L’émotion de Kamala Harris

La journée restera dans les livres d’histoire aussi en raison de l’accession, pour la première fois, d’une femme à la vice-présidence de la première puissance mondiale. L’ex-sénatrice noire et d’origine indienne Kamala Harris, 56 ans, a prêté serment juste avant Joe Biden, en présence de leurs époux respectifs, Doug Emhoff et Jill Biden.

Fait sans précédent depuis 150 ans, le président sortant, Donald Trump, a boudé la cérémonie d’investiture de son successeur.


"Rassemblement" et "réconciliation"

Le 45e président de l’histoire américaine, qui a, pendant les quatre années de son mandat, piétiné tous les usages et, pendant plus de deux mois, refusé d’accepter sa défaite, a quitté mercredi matin la Maison-Blanche sans avoir rencontré Joe Biden.

Il a néanmoins laissé une lettre pour le nouveau président, dont la teneur n’a pas été dévoilée.

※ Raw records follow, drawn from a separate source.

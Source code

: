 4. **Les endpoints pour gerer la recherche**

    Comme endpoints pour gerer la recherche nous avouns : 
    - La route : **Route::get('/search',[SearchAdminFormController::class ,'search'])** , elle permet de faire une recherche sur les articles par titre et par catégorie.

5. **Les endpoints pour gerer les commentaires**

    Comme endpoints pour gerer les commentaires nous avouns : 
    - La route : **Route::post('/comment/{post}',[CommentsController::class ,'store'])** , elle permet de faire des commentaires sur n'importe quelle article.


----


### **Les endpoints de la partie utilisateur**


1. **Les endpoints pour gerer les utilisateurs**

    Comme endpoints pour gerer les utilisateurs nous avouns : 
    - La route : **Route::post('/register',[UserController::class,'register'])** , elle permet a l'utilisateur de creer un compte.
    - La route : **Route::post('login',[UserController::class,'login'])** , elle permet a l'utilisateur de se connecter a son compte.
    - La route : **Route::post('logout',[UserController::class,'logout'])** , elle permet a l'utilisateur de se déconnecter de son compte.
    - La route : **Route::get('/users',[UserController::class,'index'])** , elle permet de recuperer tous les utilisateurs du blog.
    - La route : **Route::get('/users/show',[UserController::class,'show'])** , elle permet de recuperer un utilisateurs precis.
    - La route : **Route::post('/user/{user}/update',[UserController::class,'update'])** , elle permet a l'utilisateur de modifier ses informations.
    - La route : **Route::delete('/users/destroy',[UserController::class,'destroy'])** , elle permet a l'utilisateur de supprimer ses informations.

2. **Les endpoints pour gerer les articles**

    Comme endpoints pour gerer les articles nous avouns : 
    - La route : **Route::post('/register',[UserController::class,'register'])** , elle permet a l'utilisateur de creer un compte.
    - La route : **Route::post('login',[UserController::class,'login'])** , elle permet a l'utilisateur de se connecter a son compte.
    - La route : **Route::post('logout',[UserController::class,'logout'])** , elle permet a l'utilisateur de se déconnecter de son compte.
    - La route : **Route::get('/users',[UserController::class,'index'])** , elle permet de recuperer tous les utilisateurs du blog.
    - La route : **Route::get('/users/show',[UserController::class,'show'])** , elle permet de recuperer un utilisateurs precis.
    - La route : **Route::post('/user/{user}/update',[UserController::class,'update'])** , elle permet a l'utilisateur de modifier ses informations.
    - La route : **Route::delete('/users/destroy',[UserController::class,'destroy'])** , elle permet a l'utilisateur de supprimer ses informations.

Contrairement à Donald Trump, son vice-président, Mike Pence, et les ex-présidents Barack Obama, George W. Bush et Bill Clinton étaient, eux, aux premières loges durant ce moment fort de la démocratie américaine avec un dispositif de très haute sécurité qui rendait la capitale fédérale américaine méconnaissable.

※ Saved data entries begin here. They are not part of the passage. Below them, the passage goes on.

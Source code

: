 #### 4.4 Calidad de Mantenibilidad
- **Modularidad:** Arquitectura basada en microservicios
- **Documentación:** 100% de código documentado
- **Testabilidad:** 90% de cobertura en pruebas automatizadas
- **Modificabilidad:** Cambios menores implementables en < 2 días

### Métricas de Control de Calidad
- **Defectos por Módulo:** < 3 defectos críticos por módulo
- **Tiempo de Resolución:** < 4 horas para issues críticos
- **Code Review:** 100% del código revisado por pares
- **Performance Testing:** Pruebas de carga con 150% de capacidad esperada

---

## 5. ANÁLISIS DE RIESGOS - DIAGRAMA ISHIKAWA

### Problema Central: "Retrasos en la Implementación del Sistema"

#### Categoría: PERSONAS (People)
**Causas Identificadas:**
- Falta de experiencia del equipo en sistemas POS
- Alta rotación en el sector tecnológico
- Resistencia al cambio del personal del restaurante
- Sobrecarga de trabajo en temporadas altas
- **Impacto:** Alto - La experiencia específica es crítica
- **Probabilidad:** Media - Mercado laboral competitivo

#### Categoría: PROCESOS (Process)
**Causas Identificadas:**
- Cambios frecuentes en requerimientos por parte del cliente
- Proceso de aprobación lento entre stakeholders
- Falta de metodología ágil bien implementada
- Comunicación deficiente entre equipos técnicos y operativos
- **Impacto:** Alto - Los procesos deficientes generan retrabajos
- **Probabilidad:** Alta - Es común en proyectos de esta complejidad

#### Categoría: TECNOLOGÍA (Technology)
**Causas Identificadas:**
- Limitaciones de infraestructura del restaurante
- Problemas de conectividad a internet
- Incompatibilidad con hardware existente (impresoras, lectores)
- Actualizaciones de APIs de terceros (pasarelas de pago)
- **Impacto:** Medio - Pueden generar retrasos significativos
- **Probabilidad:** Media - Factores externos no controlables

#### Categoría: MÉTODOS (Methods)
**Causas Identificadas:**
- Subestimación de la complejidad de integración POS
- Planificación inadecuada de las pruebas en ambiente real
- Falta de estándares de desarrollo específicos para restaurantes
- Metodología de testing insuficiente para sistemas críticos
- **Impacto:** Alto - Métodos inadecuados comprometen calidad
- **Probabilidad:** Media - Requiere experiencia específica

Joe Biden, costume sombre et cravate bleu ciel, masqué à son arrivée comme tous les invités, a échangé un salut poing contre poing avec Barack Obama, dont il fut le vice-président.

La star de la pop Lady Gaga a entonné l’hymne national, vêtue d’une volumineuse robe rouge et noir et arborant une grande broche dorée représentant la colombe de la paix. Puis Jennifer Lopez a chanté "This land is your land" ("Ce pays est ton pays").

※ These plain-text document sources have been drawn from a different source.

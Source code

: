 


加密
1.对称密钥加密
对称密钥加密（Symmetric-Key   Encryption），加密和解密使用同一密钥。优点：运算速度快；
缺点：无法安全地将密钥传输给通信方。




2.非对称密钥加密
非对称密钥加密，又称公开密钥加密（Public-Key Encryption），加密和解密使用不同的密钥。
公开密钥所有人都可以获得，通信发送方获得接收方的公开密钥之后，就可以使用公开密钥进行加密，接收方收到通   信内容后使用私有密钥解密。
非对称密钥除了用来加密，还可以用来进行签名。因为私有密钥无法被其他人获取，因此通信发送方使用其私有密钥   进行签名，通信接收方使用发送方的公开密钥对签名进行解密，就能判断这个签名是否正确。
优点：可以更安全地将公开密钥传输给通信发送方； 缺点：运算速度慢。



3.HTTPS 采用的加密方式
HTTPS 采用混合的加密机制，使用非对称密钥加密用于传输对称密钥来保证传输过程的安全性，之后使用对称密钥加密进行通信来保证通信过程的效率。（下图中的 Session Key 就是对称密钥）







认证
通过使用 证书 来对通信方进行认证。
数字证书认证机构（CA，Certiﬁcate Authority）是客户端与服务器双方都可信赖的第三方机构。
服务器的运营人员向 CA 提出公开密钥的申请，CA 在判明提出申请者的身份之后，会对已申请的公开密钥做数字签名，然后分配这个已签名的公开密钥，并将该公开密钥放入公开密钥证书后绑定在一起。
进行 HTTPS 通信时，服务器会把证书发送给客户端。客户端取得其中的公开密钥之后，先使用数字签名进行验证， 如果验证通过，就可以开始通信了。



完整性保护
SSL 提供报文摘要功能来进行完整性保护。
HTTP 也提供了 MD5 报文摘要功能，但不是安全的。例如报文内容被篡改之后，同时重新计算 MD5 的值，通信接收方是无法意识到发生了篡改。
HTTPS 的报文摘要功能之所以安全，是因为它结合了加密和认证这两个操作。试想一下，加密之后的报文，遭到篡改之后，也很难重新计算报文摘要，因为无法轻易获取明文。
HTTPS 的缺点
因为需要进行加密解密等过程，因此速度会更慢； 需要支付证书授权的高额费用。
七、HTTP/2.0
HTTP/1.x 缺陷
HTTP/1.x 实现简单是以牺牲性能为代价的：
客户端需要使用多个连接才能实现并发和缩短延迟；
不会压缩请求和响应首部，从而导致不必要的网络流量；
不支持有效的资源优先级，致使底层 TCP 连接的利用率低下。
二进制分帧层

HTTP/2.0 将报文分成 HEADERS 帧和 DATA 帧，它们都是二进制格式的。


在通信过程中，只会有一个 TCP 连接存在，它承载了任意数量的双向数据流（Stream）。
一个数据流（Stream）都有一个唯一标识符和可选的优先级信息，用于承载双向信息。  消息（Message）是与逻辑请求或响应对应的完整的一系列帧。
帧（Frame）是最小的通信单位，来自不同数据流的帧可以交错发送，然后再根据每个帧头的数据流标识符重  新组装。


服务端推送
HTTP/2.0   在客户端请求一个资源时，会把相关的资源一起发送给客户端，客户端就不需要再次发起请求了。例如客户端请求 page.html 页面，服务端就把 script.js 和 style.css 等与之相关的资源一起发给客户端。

Le Démocrate accède à la présidence après un demi-siècle en politique avec l’intention de marquer dès le premier jour le contraste - sur le fond comme sur la forme - avec l’ex-homme d’affaires de New York.

Image symbolique pour la "réconciliation" et le "rassemblement" qu’il entend incarner, il a assisté mercredi matin à une messe à la cathédrale Saint-Matthieu de Washington accompagné des chefs démocrates et républicains du Congrès.

"Nous n’avons pas une seconde à perdre pour faire face aux crises auxquelles nous sommes confrontés", avait-il prévenu mardi soir.

Dès mercredi, il a pris dix-sept décisions présidentielles pour revenir sur les mesures phares de l’ère Trump, en engageant notamment le retour des États-Unis dans l’accord de Paris sur le climat et au sein de l’Organisation mondiale de la santé.

Face au Covid-19 qui a fait plus de 400 000 morts aux États-Unis mais a été constamment minimisé par son prédécesseur républicain, le Démocrate signera un décret pour rendre obligatoire le port du masque dans les bâtiments fédéraux, appelant aussi tous les Américains à l’endosser pendant 100 jours.


Pas de foule mais des drapeaux

Cette journée de consécration pour Joe Biden s’est déroulée dans un climat très particulier, sous l’effet combiné de la pandémie et du traumatisme encore frais des violences du Capitole qui ont fait cinq morts.

Quelque 25 000 soldats de la Garde nationale et des milliers de policiers venus de tout le pays étaient déployés.

Loin des foules immenses qui se pressent traditionnellement sur l’immense esplanade du National Mall pour voir leur nouveau président, Joe Biden a fait face à plus de 190 000 drapeaux plantés pour représenter ce public absent.

De hautes grilles, parfois surmontées de barbelés, protégeaient la "zone rouge" entre la colline du Capitole et la Maison-Blanche.